What the task requires =>
Which lines of the listing hold the string "recurchart"? Show each of them.

Extracted material =>
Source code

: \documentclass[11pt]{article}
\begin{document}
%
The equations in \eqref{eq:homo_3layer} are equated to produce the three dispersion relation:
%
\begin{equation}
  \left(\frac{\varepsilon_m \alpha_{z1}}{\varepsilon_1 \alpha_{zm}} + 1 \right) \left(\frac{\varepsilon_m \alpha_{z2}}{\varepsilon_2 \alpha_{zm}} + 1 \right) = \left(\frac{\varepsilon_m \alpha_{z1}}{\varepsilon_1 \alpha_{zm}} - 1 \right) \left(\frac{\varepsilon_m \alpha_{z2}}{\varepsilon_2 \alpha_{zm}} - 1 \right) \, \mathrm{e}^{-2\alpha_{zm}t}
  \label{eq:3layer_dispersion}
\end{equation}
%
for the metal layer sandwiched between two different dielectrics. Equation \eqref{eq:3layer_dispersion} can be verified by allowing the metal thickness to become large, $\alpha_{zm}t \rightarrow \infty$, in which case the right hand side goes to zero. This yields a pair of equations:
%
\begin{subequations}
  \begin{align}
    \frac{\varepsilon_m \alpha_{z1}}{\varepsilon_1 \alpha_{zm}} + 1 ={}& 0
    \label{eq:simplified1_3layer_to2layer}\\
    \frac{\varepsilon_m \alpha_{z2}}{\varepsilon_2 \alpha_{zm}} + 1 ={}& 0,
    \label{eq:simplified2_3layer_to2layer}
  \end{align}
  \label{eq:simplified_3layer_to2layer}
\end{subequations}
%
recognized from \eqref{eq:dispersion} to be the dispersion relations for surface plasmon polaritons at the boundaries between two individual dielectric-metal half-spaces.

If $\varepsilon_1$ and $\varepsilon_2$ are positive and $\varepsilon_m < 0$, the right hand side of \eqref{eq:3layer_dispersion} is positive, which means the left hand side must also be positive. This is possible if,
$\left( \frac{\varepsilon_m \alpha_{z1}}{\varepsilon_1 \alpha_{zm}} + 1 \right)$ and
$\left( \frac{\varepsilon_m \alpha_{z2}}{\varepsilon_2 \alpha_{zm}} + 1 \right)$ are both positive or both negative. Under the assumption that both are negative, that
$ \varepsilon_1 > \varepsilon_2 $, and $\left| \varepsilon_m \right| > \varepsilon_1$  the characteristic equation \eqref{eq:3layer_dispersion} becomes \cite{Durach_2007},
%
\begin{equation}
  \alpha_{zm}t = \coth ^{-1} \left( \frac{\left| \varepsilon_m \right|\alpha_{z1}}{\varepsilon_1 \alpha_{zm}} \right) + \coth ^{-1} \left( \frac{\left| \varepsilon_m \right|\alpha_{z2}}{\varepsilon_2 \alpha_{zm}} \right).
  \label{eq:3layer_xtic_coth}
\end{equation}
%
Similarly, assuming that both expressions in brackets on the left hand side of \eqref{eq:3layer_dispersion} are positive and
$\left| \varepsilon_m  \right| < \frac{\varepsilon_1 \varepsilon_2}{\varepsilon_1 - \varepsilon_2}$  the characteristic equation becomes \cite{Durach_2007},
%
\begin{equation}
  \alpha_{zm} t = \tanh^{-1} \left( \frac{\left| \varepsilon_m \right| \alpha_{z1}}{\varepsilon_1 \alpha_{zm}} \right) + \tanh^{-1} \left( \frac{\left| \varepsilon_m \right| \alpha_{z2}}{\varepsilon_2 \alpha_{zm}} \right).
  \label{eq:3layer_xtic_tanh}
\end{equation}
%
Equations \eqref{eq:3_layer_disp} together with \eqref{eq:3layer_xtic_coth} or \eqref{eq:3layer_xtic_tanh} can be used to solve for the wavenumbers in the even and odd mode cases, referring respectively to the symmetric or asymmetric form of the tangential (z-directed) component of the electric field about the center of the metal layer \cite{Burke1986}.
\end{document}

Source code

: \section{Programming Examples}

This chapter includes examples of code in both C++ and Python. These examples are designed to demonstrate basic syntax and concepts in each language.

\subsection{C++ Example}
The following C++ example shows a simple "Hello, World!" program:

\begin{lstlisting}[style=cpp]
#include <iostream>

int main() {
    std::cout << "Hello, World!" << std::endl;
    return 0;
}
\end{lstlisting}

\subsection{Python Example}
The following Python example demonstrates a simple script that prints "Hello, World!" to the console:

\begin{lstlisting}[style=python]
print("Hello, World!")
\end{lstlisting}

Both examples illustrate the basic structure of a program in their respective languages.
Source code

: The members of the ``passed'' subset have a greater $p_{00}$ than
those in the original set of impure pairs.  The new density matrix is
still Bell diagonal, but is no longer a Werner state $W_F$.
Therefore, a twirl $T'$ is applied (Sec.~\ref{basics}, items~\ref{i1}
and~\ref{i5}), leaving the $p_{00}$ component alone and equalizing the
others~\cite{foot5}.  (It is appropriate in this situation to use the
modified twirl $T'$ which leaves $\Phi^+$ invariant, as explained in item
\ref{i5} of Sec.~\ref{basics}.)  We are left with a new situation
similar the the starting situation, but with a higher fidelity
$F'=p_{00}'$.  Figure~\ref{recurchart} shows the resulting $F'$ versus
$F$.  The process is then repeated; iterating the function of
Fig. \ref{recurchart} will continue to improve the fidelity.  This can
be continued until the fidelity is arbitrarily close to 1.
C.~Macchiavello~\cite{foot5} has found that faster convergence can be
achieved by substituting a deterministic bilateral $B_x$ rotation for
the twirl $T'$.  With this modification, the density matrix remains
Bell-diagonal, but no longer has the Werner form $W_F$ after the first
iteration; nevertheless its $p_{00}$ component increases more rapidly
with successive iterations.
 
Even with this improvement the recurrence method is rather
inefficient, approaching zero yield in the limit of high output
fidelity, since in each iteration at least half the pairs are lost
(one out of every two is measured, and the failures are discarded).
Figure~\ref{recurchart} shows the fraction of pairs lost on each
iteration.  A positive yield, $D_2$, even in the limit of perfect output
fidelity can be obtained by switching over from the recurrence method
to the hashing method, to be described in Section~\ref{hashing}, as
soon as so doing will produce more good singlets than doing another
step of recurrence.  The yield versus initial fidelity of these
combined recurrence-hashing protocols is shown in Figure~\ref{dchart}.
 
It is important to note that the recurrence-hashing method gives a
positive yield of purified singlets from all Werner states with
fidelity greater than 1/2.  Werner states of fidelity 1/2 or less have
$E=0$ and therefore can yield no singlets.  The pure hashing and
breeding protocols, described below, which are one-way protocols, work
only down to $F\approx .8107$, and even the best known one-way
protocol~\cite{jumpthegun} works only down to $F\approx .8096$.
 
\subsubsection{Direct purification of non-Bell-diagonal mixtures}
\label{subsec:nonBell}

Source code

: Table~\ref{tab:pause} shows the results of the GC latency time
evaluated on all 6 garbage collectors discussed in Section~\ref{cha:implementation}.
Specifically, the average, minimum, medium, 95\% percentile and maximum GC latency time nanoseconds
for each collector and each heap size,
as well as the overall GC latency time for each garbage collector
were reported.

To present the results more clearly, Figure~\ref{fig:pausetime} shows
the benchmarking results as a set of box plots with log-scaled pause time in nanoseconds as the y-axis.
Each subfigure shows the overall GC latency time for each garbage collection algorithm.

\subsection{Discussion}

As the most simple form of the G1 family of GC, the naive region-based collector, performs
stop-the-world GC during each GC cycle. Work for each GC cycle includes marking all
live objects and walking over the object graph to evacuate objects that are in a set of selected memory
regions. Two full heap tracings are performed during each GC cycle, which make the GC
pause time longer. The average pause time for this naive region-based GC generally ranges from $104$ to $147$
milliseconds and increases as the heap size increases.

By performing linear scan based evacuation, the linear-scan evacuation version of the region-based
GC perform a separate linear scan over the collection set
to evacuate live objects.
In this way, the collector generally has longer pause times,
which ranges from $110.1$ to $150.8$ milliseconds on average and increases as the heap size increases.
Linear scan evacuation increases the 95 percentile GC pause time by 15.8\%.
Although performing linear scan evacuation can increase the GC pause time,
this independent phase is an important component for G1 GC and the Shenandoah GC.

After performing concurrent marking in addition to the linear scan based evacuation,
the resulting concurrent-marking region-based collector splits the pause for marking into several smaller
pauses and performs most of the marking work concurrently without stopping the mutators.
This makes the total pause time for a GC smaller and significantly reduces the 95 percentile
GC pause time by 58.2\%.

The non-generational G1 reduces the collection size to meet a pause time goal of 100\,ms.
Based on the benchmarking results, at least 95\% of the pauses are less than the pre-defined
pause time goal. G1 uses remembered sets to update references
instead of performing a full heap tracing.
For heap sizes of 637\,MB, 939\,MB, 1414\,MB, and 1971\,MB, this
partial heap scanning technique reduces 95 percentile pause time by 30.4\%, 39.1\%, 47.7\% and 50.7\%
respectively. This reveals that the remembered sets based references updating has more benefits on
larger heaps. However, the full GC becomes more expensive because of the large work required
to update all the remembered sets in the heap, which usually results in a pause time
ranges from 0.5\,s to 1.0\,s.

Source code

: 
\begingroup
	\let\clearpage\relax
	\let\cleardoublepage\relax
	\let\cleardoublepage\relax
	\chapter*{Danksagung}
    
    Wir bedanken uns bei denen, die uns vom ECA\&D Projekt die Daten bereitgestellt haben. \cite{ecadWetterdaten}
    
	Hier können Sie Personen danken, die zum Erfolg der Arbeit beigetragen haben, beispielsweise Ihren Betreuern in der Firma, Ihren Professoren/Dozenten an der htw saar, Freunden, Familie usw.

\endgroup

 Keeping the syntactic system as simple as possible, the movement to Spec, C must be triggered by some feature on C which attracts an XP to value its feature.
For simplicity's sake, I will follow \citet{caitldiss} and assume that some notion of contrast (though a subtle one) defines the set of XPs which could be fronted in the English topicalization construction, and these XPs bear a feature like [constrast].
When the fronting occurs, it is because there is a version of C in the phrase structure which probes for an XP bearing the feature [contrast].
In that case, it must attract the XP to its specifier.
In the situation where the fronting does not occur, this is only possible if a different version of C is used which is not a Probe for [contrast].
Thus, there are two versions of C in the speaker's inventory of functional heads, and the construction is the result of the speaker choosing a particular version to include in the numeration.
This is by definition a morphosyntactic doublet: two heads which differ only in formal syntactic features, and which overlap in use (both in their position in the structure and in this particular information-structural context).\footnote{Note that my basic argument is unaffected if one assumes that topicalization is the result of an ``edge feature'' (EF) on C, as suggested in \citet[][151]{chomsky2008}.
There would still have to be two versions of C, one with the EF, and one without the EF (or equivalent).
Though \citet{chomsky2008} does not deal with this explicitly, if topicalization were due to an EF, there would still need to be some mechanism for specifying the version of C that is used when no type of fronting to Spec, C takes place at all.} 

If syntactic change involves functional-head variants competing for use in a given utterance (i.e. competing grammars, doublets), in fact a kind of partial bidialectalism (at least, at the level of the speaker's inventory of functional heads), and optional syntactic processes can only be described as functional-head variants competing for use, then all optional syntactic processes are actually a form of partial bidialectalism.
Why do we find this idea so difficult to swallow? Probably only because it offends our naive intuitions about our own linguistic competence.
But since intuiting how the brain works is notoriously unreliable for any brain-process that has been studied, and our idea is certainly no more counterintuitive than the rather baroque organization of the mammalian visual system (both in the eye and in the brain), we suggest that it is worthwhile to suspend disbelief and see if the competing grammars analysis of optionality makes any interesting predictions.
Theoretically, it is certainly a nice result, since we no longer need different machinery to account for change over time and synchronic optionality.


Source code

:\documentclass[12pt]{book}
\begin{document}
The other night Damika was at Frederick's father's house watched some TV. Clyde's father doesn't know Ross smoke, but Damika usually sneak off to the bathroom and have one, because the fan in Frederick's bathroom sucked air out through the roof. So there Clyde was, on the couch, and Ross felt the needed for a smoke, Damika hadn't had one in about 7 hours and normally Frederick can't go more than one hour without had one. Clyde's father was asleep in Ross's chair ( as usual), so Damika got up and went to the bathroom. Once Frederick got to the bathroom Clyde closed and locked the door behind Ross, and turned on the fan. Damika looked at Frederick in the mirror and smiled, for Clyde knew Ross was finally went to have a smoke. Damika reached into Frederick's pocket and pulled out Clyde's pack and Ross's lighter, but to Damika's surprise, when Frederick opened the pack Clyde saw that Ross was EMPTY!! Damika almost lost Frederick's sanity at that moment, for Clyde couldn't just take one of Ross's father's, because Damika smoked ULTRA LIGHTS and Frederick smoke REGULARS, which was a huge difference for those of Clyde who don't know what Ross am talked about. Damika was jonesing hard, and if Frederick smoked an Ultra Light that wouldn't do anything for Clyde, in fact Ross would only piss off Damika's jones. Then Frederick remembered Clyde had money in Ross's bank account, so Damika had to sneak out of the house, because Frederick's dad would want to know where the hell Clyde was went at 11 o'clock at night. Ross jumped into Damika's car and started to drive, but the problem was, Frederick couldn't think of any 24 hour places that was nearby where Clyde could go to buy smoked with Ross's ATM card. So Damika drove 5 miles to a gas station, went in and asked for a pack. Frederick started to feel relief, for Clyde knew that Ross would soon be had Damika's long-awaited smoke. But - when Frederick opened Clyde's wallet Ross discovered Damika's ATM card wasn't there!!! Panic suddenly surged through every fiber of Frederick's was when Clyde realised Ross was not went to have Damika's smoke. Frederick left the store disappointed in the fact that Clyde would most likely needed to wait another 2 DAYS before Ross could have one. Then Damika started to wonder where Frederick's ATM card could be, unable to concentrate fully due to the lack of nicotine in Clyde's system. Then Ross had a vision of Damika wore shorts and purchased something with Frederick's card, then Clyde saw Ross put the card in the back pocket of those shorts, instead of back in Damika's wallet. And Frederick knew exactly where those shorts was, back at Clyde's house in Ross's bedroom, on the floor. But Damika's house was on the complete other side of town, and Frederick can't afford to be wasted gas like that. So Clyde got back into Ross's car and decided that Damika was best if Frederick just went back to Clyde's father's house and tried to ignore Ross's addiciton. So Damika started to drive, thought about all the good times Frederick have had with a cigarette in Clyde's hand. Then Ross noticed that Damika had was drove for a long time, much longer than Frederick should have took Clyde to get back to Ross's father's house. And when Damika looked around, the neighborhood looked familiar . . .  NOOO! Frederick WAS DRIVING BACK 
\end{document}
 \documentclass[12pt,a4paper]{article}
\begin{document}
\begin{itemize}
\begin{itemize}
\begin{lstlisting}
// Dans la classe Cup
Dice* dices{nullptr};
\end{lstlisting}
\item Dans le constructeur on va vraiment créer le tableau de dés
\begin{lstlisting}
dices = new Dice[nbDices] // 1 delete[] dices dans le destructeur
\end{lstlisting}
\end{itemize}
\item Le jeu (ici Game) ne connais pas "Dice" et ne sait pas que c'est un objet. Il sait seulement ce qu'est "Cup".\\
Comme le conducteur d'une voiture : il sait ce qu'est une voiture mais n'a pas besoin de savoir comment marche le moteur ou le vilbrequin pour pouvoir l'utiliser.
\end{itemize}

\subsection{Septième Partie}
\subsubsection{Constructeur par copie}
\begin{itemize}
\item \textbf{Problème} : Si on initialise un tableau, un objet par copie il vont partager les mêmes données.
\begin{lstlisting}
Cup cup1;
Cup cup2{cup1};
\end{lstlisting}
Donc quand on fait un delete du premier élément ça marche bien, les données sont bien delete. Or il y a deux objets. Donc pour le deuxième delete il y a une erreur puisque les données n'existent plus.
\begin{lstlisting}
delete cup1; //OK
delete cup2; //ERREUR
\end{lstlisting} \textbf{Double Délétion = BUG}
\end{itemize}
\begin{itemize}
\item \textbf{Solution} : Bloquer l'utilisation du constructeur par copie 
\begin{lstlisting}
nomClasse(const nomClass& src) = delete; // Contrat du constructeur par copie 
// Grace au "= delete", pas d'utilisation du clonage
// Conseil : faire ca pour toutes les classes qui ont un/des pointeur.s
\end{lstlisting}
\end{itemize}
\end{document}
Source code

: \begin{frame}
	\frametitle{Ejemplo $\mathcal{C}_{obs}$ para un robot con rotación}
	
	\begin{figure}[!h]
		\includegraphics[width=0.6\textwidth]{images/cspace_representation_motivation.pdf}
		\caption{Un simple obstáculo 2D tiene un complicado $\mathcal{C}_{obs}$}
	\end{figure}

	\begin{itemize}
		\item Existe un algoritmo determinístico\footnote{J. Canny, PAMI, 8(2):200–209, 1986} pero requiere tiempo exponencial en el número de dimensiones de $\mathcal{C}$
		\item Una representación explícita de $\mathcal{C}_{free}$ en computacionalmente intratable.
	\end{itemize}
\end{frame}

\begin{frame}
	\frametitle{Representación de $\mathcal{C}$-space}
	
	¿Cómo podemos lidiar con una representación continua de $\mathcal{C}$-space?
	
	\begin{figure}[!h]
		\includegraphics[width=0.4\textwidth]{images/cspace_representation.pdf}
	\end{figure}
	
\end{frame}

Your response =>
$F'=p_{00}'$.  Figure~\ref{recurchart} shows the resulting $F'$ versus
Fig. \ref{recurchart} will continue to improve the fidelity.  This can
Figure~\ref{recurchart} shows the fraction of pairs lost on each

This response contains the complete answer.